Teaching models to read permission

A governance model can score well and still miss the point. It learns what is usually approved, not what the rules actually allow. We train on paired examples where one permission detail changes and the answer must change with it. That teaches the model to read authority, not guess from habit.

ABSTRACT

A model can look accurate while failing the only test that matters for autonomy: does it know when permission has changed?

The method is counterfactual pairing. Each training example appears twice. The action stays the same. One permission detail changes, such as scope, expiry, or evidence quality, and the correct decision flips with it. The model cannot succeed by memorising the action. It has to notice what changed.

Without pairing, sensitivity to those changes stayed near zero on held-out tests despite strong headline accuracy. With pairing, it reached 96%.

The industry has automation. What it does not have is trust. That is not a capability lag. It is a trust lag. Most models enforcing rules have learned which actions are usually allowed. They have not learned the rule.

Delegating a governance decision to AI is only possible if the model can read permission. Not patterns. Not which actions are usually allowed. The actual rule, applied to the actual authority state, in this situation, right now.

A model can be 95% accurate and still be completely blind to permission. It learned the surface. It did not learn the boundary. The moment context changes, it keeps approving what it always approved. There is no standard test that catches this. The accuracy report still looks fine.

The training-side fix is counterfactual pairing: the same proposed action shown twice, with one permission detail changed so the correct answer must change too.

THE PROBLEM

A model that cannot read permission is not a governed autonomous system. It is a pattern-matcher operating without a safety floor. The two look identical on standard metrics until something changes.

The pairing method

The fix is a training-side intervention, not a model change.
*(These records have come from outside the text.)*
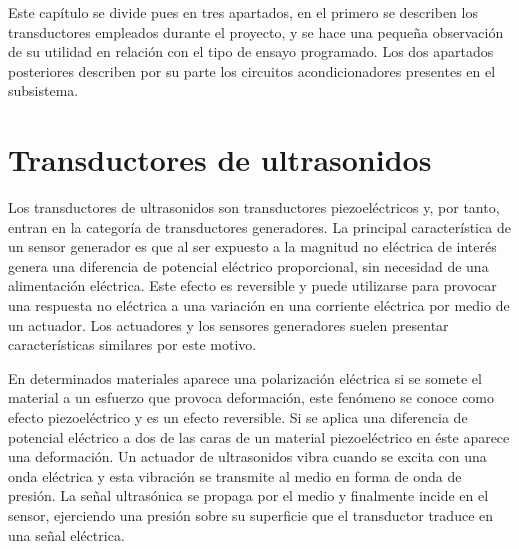 Este capítulo se divide pues en tres apartados, en el primero se describen
los transductores empleados durante el proyecto, y se hace una pequeña
observación de su utilidad en relación con el tipo de ensayo
programado. Los dos apartados posteriores describen por su parte los
circuitos acondicionadores presentes en el subsistema.

\section{Transductores de ultrasonidos}\label{sec:transducers}

Los transductores de ultrasonidos son transductores piezoeléctricos y, por
tanto, entran en la categoría de transductores generadores. La principal
característica de un sensor generador es que al ser expuesto a la magnitud
no eléctrica de interés genera una diferencia de potencial eléctrico
proporcional, sin necesidad de una alimentación eléctrica. Este efecto es
reversible y puede utilizarse para provocar una respuesta no eléctrica a
una variación en una corriente eléctrica por medio de un actuador. Los
actuadores y los sensores generadores suelen presentar características
similares por este motivo.

En determinados materiales aparece una polarización eléctrica si se somete
el material a un esfuerzo que provoca deformación, este fenómeno se conoce
como efecto piezoeléctrico y es un efecto reversible. Si se aplica una
diferencia de potencial eléctrico a dos de las caras de un material
piezoeléctrico en éste aparece una deformación. Un actuador de ultrasonidos
vibra cuando se excita con una onda eléctrica y esta vibración se transmite
al medio en forma de onda de presión. La señal ultrasónica se propaga por
el medio y finalmente incide en el sensor, ejerciendo una presión sobre su
superficie que el transductor traduce en una señal eléctrica.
The pairing technique builds on counterfactual data augmentation, an established method in NLP research. What is new is the domain and the substrate. Governance receipts carry authoritative labels and structured permission fields, which makes the pairing unusually clean: the label was produced by the actual permission check, not inferred from context, and the variables to flip are explicit fields rather than something to be identified from text.

Take a training example. Write it down twice. In the first version, the action falls within the authorised scope: allow. In the second version, change only the scope, everything else identical, the action is now out of bounds: deny. The model trains on both. The action cannot explain the different label. The only explanation is the permission boundary. The model is forced to learn to read it.

That is the method. Every training example gets a paired version where one permission variable has been changed. If that change flips the governance decision, the pair is kept. If the decision does not change, the pair is discarded. The model sees the same action with two different outcomes and has to work out why.

Three permission variables are used: scope, expiry, and evidence support. Scope tests whether the action falls within the authorised range. Expiry tests whether the authority is still active. Evidence tests whether the underlying data supports the decision. Together they cover the three most common ways a permission state changes without the action itself changing.

The model that looked trustworthy wasn't

The method was first tested on a small classifier trained from scratch on synthetic governance receipts. The question was simple: does the model actually read permission, or has it learned to imitate a model that does?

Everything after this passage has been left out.